Veterans
The Willamette Master Chorus I sing with puts on a veterans concert each year. This weekend was the concert's 10th anniversary. It is because I participate in this concert that I've had to honestly grapple with what military service means - to me, to our world - and to ponder what it might mean to service members.
At some point at each of these concerts, we ask members who have served in each of our military conflicts and during peacetime to stand so we can thank them for their service. There is something visceral seeing normal folks around the room emerge suddenly as veterans from World War II, or Korea, or Vietnam, or ongoing military conflicts. It pulls history into the present. It puts human faces on contemporary political arguments. Here they are. The people we have asked, for reasons good or ill, to kill and perhaps die for us.

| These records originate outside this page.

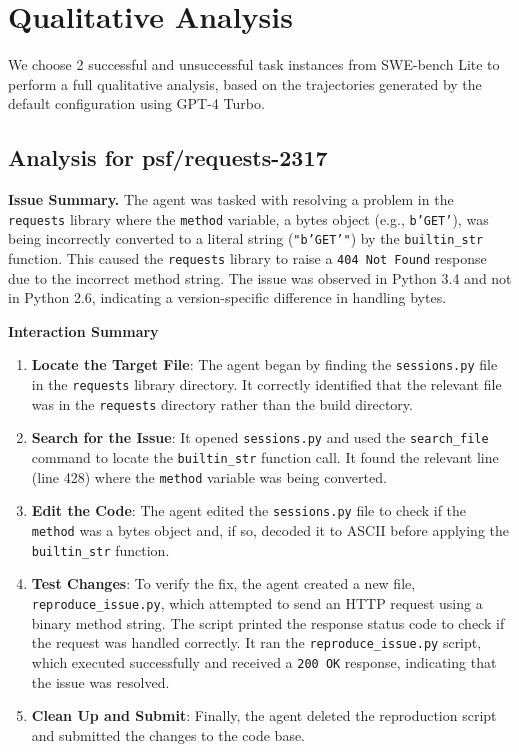 \section{Qualitative Analysis}
\label{appx:qualitative_analysis}

We choose \num{2} successful and unsuccessful task instances from SWE-bench Lite to perform a full qualitative analysis, based on the trajectories generated by the default configuration using GPT-4 Turbo.

\subsection*{Analysis for psf/requests-2317}
\textbf{Issue Summary.}
The agent was tasked with resolving a problem in the \texttt{requests} library where the \texttt{method} variable, a bytes object (e.g., \texttt{b'GET'}), was being incorrectly converted to a literal string (\texttt{"b'GET'"}) by the \texttt{builtin\_str} function.
This caused the \texttt{requests} library to raise a \texttt{404 Not Found} response due to the incorrect method string.
The issue was observed in Python 3.4 and not in Python 2.6, indicating a version-specific difference in handling bytes.

\textbf{Interaction Summary}

\begin{enumerate}
    \item \textbf{Locate the Target File}: The agent began by finding the \texttt{sessions.py} file in the \texttt{requests} library directory.
    It correctly identified that the relevant file was in the \texttt{requests} directory rather than the build directory.
    
    \item \textbf{Search for the Issue}: It opened \texttt{sessions.py} and used the \texttt{search\_file} command to locate the \texttt{builtin\_str} function call.
    It found the relevant line (line 428) where the \texttt{method} variable was being converted.
    
    \item \textbf{Edit the Code}: The agent edited the \texttt{sessions.py} file to check if the \texttt{method} was a bytes object and, if so, decoded it to ASCII before applying the \texttt{builtin\_str} function.
    
    \item \textbf{Test Changes}: To verify the fix, the agent created a new file, \texttt{reproduce\_issue.py}, which attempted to send an HTTP request using a binary method string.
    The script printed the response status code to check if the request was handled correctly.
    It ran the \texttt{reproduce\_issue.py} script, which executed successfully and received a \texttt{200 OK} response, indicating that the issue was resolved.
    
    \item \textbf{Clean Up and Submit}: Finally, the agent deleted the reproduction script and submitted the changes to the code base.
\end{enumerate}

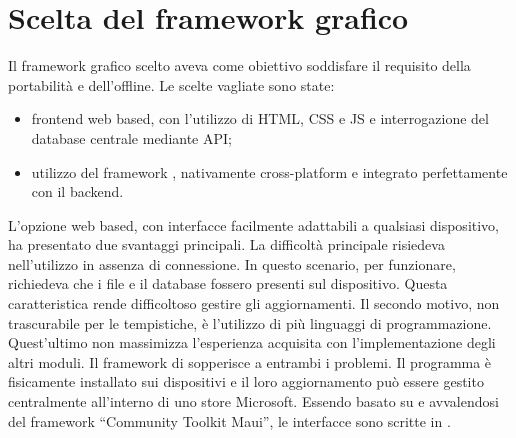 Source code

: \section{Scelta del framework grafico}
Il framework grafico scelto aveva come obiettivo soddisfare il requisito della portabilità e dell'offline.
Le scelte vagliate sono state:
\begin{itemize}
    \item frontend web based, con l'utilizzo di \ac{HTML}, \ac{CSS} e \ac{JS} e interrogazione
          del database centrale mediante \ac{API};
    \item utilizzo del framework \maui{}, nativamente cross-platform e integrato perfettamente con il backend.
\end{itemize}
L'opzione web based, con interfacce facilmente adattabili a qualsiasi dispositivo,
ha presentato due svantaggi principali.
La difficoltà principale risiedeva nell'utilizzo in assenza di connessione.
In questo scenario, per funzionare, richiedeva che i file e il database fossero presenti sul dispositivo.
Questa caratteristica rende difficoltoso gestire gli aggiornamenti.
Il secondo motivo, non trascurabile per le tempistiche,
è l'utilizzo di più linguaggi di programmazione.
Quest'ultimo non massimizza l'esperienza acquisita con l'implementazione degli altri moduli.
Il framework \maui{} di \dotnet{} sopperisce a entrambi i problemi.
Il programma è fisicamente installato sui dispositivi e il loro aggiornamento
può essere gestito centralmente all'interno di uno store Microsoft.
Essendo basato su \dotnet{} e avvalendosi del framework ``Community Toolkit Maui'',
le interfacce sono scritte in \csharp.

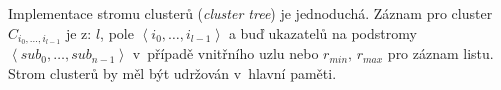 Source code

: Implementace stromu clusterů (\emph{cluster tree}) je jednoduchá\@.
Záznam pro cluster $C_{i_{0},\ldots,i_{l-1}}$ je z: $l$, pole $\left\langle i_{0},\ldots,i_{l-1}\right\rangle $
a buď ukazatelů na podstromy $\left\langle sub_{0},\ldots,sub_{n-1}\right\rangle $
v~případě vnitřního uzlu nebo $r_{min},\, r_{max}$ pro záznam listu\@.
Strom clusterů by měl být udržován v~hlavní paměti.

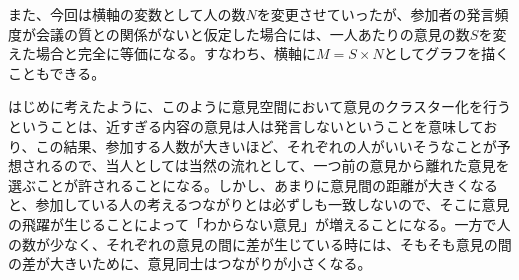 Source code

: また、今回は横軸の変数として人の数$N$を変更させていったが、参加者の発言頻度が会議の質との関係がないと仮定した場合には、一人あたりの意見の数$S$を変えた場合と完全に等価になる。すなわち、横軸に$M=S\times N$としてグラフを描くこともできる。

はじめに考えたように、このように意見空間において意見のクラスター化を行うということは、近すぎる内容の意見は人は発言しないということを意味しており、この結果、参加する人数が大きいほど、それぞれの人がいいそうなことが予想されるので、当人としては当然の流れとして、一つ前の意見から離れた意見を選ぶことが許されることになる。しかし、あまりに意見間の距離が大きくなると、参加している人の考えるつながりとは必ずしも一致しないので、そこに意見の飛躍が生じることによって「わからない意見」が増えることになる。一方で人の数が少なく、それぞれの意見の間に差が生じている時には、そもそも意見の間の差が大きいために、意見同士はつながりが小さくなる。


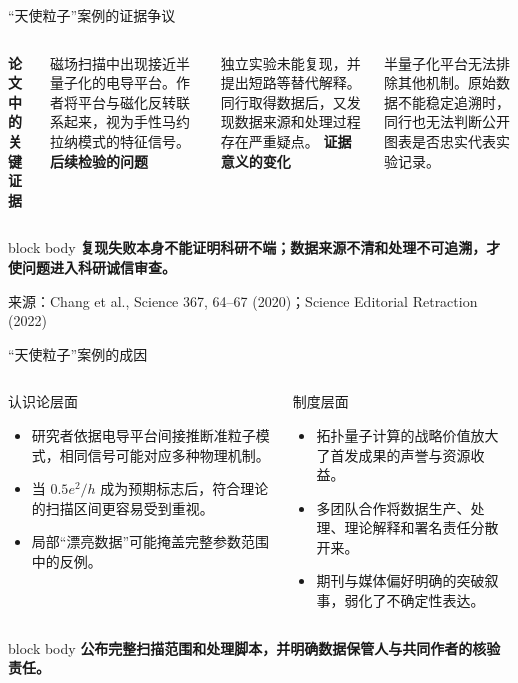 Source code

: \documentclass[aspectratio=169,10pt]{ctexbeamer}
\newcommand{\key}[1]{\textcolor{DeepBlue}{\textbf{#1}}}
\newcommand{\source}[1]{%
  \par\vfill\begingroup\color{Muted}\fontsize{5.8}{7}\selectfont 来源：#1\endgroup
}
\newcommand{\takeaway}[1]{%
  \begin{beamercolorbox}[rounded=true,sep=0.65em,wd=\linewidth]{block body}
    \centering\color{MutedBlue}\textbf{#1}
  \end{beamercolorbox}
}
\begin{document}
\begin{frame}{“天使粒子”案例的证据争议}
  \begin{columns}[T,onlytextwidth]
      \key{论文中的关键证据}
      \vspace{0.15cm}

      磁场扫描中出现接近半量子化的电导平台。作者将平台与磁化反转联系起来，视为手性马约拉纳模式的特征信号。
      \key{后续检验的问题}
      \vspace{0.15cm}

      独立实验未能复现，并提出短路等替代解释。同行取得数据后，又发现数据来源和处理过程存在严重疑点。
      \key{证据意义的变化}
      \vspace{0.15cm}

      半量子化平台无法排除其他机制。原始数据不能稳定追溯时，同行也无法判断公开图表是否忠实代表实验记录。
  \end{columns}

  \vspace{0.45cm}
  \takeaway{复现失败本身不能证明科研不端；数据来源不清和处理不可追溯，才使问题进入科研诚信审查。}
  \source{Chang et al., Science 367, 64--67 (2020)；Science Editorial Retraction (2022)}
\end{frame}

\begin{frame}{“天使粒子”案例的成因}
  \begin{columns}[T,onlytextwidth]
      \begin{block}{认识论层面}
        \begin{itemize}
          \item 研究者依据电导平台间接推断准粒子模式，相同信号可能对应多种物理机制。
          \item 当 $0.5e^2/h$ 成为预期标志后，符合理论的扫描区间更容易受到重视。
          \item 局部“漂亮数据”可能掩盖完整参数范围中的反例。
        \end{itemize}
      \end{block}
      \begin{block}{制度层面}
        \begin{itemize}
          \item 拓扑量子计算的战略价值放大了首发成果的声誉与资源收益。
          \item 多团队合作将数据生产、处理、理论解释和署名责任分散开来。
          \item 期刊与媒体偏好明确的突破叙事，弱化了不确定性表达。
        \end{itemize}
      \end{block}
  \end{columns}

  \vspace{0.35cm}
  \takeaway{公布完整扫描范围和处理脚本，并明确数据保管人与共同作者的核验责任。}
\end{frame}
\end{document}
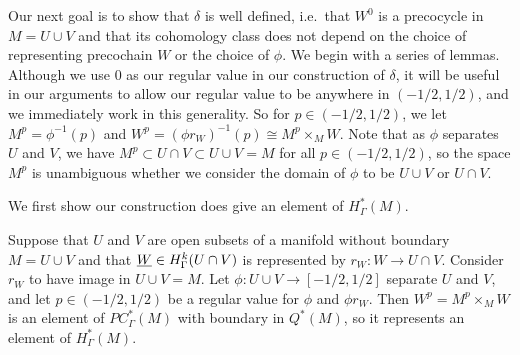 Our next goal is to show that $\delta$ is well defined, i.e.\ that $W^0$ is a precocycle in $M = U \cup V$ and that its cohomology class does not depend on the choice of representing precochain $W$ or the choice of $\phi$.
We begin with a series of lemmas.
Although we use $0$ as our regular value in our construction of $\delta$, it will be useful in our arguments to allow our regular value to be anywhere in $(-1/2,1/2)$, and we immediately work in this generality.
So for $p \in (-1/2,1/2)$, we let $M^p = \phi^{-1}(p)$ and $W^p = (\phi r_W)^{-1}(p) \cong M^p \times_{M} W$.
Note that as $\phi$ separates $U$ and $V$, we have $M^p \subset U \cap V \subset U \cup V = M$ for all $p \in (-1/2,1/2)$, so the space $M^p$ is unambiguous whether we consider the domain of $\phi$ to be $U \cup V$ or $U \cap V$.

We first show our construction does give an element of $H^*_\Gamma(M)$.

\begin{lemma}
	Suppose that $U$ and $V$ are open subsets of a manifold without boundary $M = U \cup V$ and that $\underline{W} \in H^k_\Gamma(U \cap V)$ is represented by $r_W \colon W \to U \cap V$.
	Consider $r_W$ to have image in $U \cup V = M$.
	Let $\phi \colon U \cup V \to [-1/2,1/2]$ separate $U$ and $V$, and let $p \in (-1/2, 1/2)$ be a regular value for $\phi$ and $\phi r_W$.
	Then $W^p = M^p \times_{M} W$ is an element of $PC^*_\Gamma(M)$ with boundary in $Q^*(M)$, so it represents an element of $H^*_\Gamma(M)$.
\end{lemma}

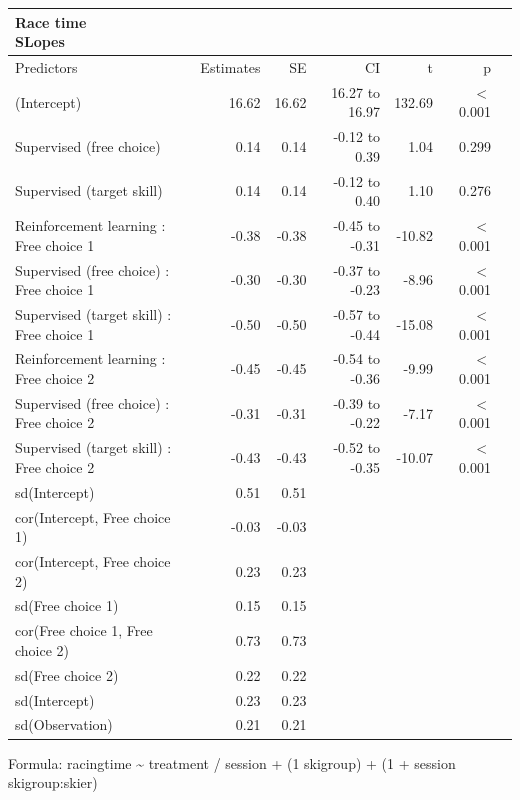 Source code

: \documentclass[pdflatex,sn-mathphys-num]{sn-jnl}%
\theoremstyle{thmstyleone}%
\theoremstyle{thmstyletwo}%
\theoremstyle{thmstylethree}%
\begin{document}
\begin{appendices}
\setlength{\LTpost}{0mm}
\begin{longtable}{lrrrrrl}\label{suptable_racetime_changepergroup}
\caption*{
{\large Race time} \\ 
{\small SLopes}
} \\ 
\toprule
Predictors & Estimates & SE & CI & t & p \\ 
\midrule\addlinespace[2.5pt]
(Intercept) & 16.62 & 16.62 & 16.27 to 16.97 & 132.69 &  $<$  0.001 \\ 
Supervised (free choice) & 0.14 & 0.14 & -0.12 to 0.39 & 1.04 & 0.299 \\ 
Supervised (target skill)  & 0.14 & 0.14 & -0.12 to 0.40 & 1.10 & 0.276 \\ 
Reinforcement learning : Free choice 1 & -0.38 & -0.38 & -0.45 to -0.31 & -10.82 &  $<$  0.001 \\ 
Supervised (free choice) : Free choice 1 & -0.30 & -0.30 & -0.37 to -0.23 & -8.96 &  $<$  0.001 \\ 
Supervised (target skill)  : Free choice 1 & -0.50 & -0.50 & -0.57 to -0.44 & -15.08 &  $<$  0.001 \\ 
Reinforcement learning : Free choice 2 & -0.45 & -0.45 & -0.54 to -0.36 & -9.99 &  $<$  0.001 \\ 
Supervised (free choice) : Free choice 2 & -0.31 & -0.31 & -0.39 to -0.22 & -7.17 &  $<$  0.001 \\ 
Supervised (target skill)  : Free choice 2 & -0.43 & -0.43 & -0.52 to -0.35 & -10.07 &  $<$  0.001 \\ 
sd(Intercept) & 0.51 & 0.51 &  &  &  &  \\ 
cor(Intercept, Free choice 1) & -0.03 & -0.03 &  &  &  &  \\ 
cor(Intercept, Free choice 2) & 0.23 & 0.23 &  &  &  &  \\ 
sd(Free choice 1) & 0.15 & 0.15 & & & &  \\ 
cor(Free choice 1, Free choice 2) & 0.73 & 0.73 & & & &  \\ 
sd(Free choice 2) & 0.22 & 0.22 &  &  &  &  \\ 
sd(Intercept) & 0.23 & 0.23 & &  &  &  \\ 
sd(Observation) & 0.21 & 0.21 & & &  &  \\ 
\bottomrule
\end{longtable}
\begin{minipage}{\linewidth}
Formula: racingtime \textasciitilde{} treatment / session + (1  \textbar{} skigroup) + (1 + session \textbar{} skigroup:skier)\\
\end{minipage}


\end{appendices}
\end{document}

I do not need to romanticize their motivations to join, or lionize their actions while serving, to see the profound impact being in the armed forces has had on their lives and their identities. They have served, regardless of whether their political masters have treated their offers to sacrifice with as much respect and forbearance as they deserve.
I have had to get used to the mix of respect, anger and sadness I feel when my thoughts turn to veterans. It's uncomfortable to hold conflicting thoughts and feelings in my head at once, but I don't think comfort is the goal. This is perhaps the messiest part of our messy world, and I do not think I need to relinquish my hatred of war, or my anger at bellicose world leaders, to understand that our veterans have sacrificed for me. For us. And in my own, uneasy way, to be thankful for that.